A Injection scheme for DiI is shown. B DiI (red) distribution in the ventricular system in sagittal sections from a C57BL/6 wild-type and a hydrocephalic JAM-C−/− C57BL/6 mouse is shown. Nuclear staining (DAPI) is shown in blue, unspecific fluorescence in green. LV = lateral ventricle; asterisk = 3rd ventricle; arrows point to 4th ventricle. C–F DiI distribution within the lateral ventricles. G–J DiI distribution within the 3rd ventricle. Note that in J (JAM-C−/− score 1) the 3rd ventricle contains little or no DiI. K–N DiI distribution within the 4th ventricle. Note that in N (JAM-C−/− score 1) the 4th ventricle contains no DiI.

https://doi.org/10.1371/journal.pone.0045619.g009

Discussion

The present study extends our knowledge on the expression pattern of JAM-C in the central nervous system (CNS) and underlines an important role of JAM-C in brain homeostasis that can be modeled in JAM-C−/− C57BL/6 mice, which is strikingly similar to the recently observed pathology in humans with a loss-of-function mutation in JAM-C [19].
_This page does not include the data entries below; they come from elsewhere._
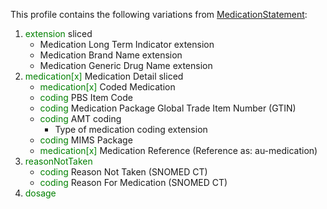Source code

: This profile contains the following variations from [MedicationStatement](http://hl7.org/fhir/STU3/MedicationStatement):

1. <span style='color:green'> extension </span>  sliced
   * Medication Long Term Indicator extension
   * Medication Brand Name extension
   * Medication Generic Drug Name extension
1. <span style='color:green'> medication[x] </span> Medication Detail sliced
   * <span style='color:green'> medication[x] </span> Coded Medication
   * <span style='color:green'> coding </span> PBS Item Code
   * <span style='color:green'> coding </span> Medication Package Global Trade Item Number (GTIN)
   * <span style='color:green'> coding </span> AMT coding
      * Type of medication coding extension 
   * <span style='color:green'> coding </span> MIMS Package
   * <span style='color:green'> medication[x] </span> Medication Reference (Reference as: au-medication)
1. <span style='color:green'> reasonNotTaken </span> 
   * <span style='color:green'> coding </span> Reason Not Taken (SNOMED CT)
   * <span style='color:green'> coding </span> Reason For Medication (SNOMED CT)
1. <span style='color:green'> dosage </span> 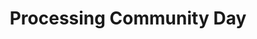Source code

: ---
layout: default
title: Processing Community Day
services: [ "Accessibility Fund / Pledge / Statement", "Dietary Accommodation", "Child-Friendly Environment", "Childcare", "Nursing / Pumping Room", "Mobility Access", "Reserved Seating Near Stage", "Sign Language Interpreting on Request", "Financial Aid / Scholarships" ]
site: https://www.eventbrite.com/e/processing-community-day-los-angeles-tickets-48344176734
city: Los Angeles, CA
from: 2019-01-20
to: 2019-01-20
---
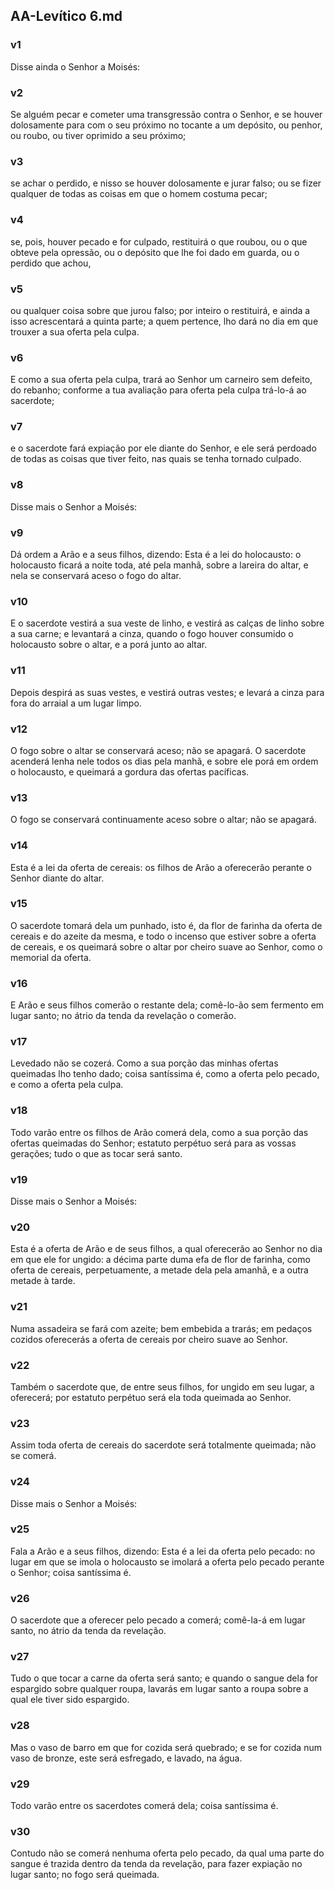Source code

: ## AA-Levítico 6.md
### v1
 Disse ainda o Senhor a Moisés:
### v2
 Se alguém pecar e cometer uma transgressão contra o Senhor, e se houver dolosamente para com o seu próximo no tocante a um depósito, ou penhor, ou roubo, ou tiver oprimido a seu próximo;
### v3
 se achar o perdido, e nisso se houver dolosamente e jurar falso; ou se fizer qualquer de todas as coisas em que o homem costuma pecar;
### v4
 se, pois, houver pecado e for culpado, restituirá o que roubou, ou o que obteve pela opressão, ou o depósito que lhe foi dado em guarda, ou o perdido que achou,
### v5
 ou qualquer coisa sobre que jurou falso; por inteiro o restituirá, e ainda a isso acrescentará a quinta parte; a quem pertence, lho dará no dia em que trouxer a sua oferta pela culpa.
### v6
 E como a sua oferta pela culpa, trará ao Senhor um carneiro sem defeito, do rebanho; conforme a tua avaliação para oferta pela culpa trá-lo-á ao sacerdote;
### v7
 e o sacerdote fará expiação por ele diante do Senhor, e ele será perdoado de todas as coisas que tiver feito, nas quais se tenha tornado culpado.
### v8
 Disse mais o Senhor a Moisés:
### v9
 Dá ordem a Arão e a seus filhos, dizendo: Esta é a lei do holocausto: o holocausto ficará a noite toda, até pela manhã, sobre a lareira do altar, e nela se conservará aceso o fogo do altar.
### v10
 E o sacerdote vestirá a sua veste de linho, e vestirá as calças de linho sobre a sua carne; e levantará a cinza, quando o fogo houver consumido o holocausto sobre o altar, e a porá junto ao altar.
### v11
 Depois despirá as suas vestes, e vestirá outras vestes; e levará a cinza para fora do arraial a um lugar limpo.
### v12
 O fogo sobre o altar se conservará aceso; não se apagará. O sacerdote acenderá lenha nele todos os dias pela manhã, e sobre ele porá em ordem o holocausto, e queimará a gordura das ofertas pacíficas.
### v13
 O fogo se conservará continuamente aceso sobre o altar; não se apagará.
### v14
 Esta é a lei da oferta de cereais: os filhos de Arão a oferecerão perante o Senhor diante do altar.
### v15
 O sacerdote tomará dela um punhado, isto é, da flor de farinha da oferta de cereais e do azeite da mesma, e todo o incenso que estiver sobre a oferta de cereais, e os queimará sobre o altar por cheiro suave ao Senhor, como o memorial da oferta.
### v16
 E Arão e seus filhos comerão o restante dela; comê-lo-ão sem fermento em lugar santo; no átrio da tenda da revelação o comerão.
### v17
 Levedado não se cozerá. Como a sua porção das minhas ofertas queimadas lho tenho dado; coisa santíssima é, como a oferta pelo pecado, e como a oferta pela culpa.
### v18
 Todo varão entre os filhos de Arão comerá dela, como a sua porção das ofertas queimadas do Senhor; estatuto perpétuo será para as vossas gerações; tudo o que as tocar será santo.
### v19
 Disse mais o Senhor a Moisés:
### v20
 Esta é a oferta de Arão e de seus filhos, a qual oferecerão ao Senhor no dia em que ele for ungido: a décima parte duma efa de flor de farinha, como oferta de cereais, perpetuamente, a metade dela pela amanhã, e a outra metade à tarde.
### v21
 Numa assadeira se fará com azeite; bem embebida a trarás; em pedaços cozidos oferecerás a oferta de cereais por cheiro suave ao Senhor.
### v22
 Também o sacerdote que, de entre seus filhos, for ungido em seu lugar, a oferecerá; por estatuto perpétuo será ela toda queimada ao Senhor.
### v23
 Assim toda oferta de cereais do sacerdote será totalmente queimada; não se comerá.
### v24
 Disse mais o Senhor a Moisés:
### v25
 Fala a Arão e a seus filhos, dizendo: Esta é a lei da oferta pelo pecado: no lugar em que se imola o holocausto se imolará a oferta pelo pecado perante o Senhor; coisa santíssima é.
### v26
 O sacerdote que a oferecer pelo pecado a comerá; comê-la-á em lugar santo, no átrio da tenda da revelação.
### v27
 Tudo o que tocar a carne da oferta será santo; e quando o sangue dela for espargido sobre qualquer roupa, lavarás em lugar santo a roupa sobre a qual ele tiver sido espargido.
### v28
 Mas o vaso de barro em que for cozida será quebrado; e se for cozida num vaso de bronze, este será esfregado, e lavado, na água.
### v29
 Todo varão entre os sacerdotes comerá dela; coisa santíssima é.
### v30
 Contudo não se comerá nenhuma oferta pelo pecado, da qual uma parte do sangue é trazida dentro da tenda da revelação, para fazer expiação no lugar santo; no fogo será queimada.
With the aim to obtain JAM-C−/− mice in a genetic background that is useful for studying a variety of neurological disorders we backcrossed JAM-C−/− mice onto the genetic background of C57BL/6 mice. As previously reported for JAM-C−/− mice with a mixed 129Sv - C57BL/6 background [15], JAM-C−/− C57BL/6 mice were born in correct Mendelian ratios, but then showed growth retardation and reduced survival. Unexpectedly, more than 60% of JAM-C−/− C57BL/6 mice that survived until weaning (but not their heterozygous or wildtype littermates) developed a hydrocephalus that increased in severity over time and finally led to the early death of the affected mice.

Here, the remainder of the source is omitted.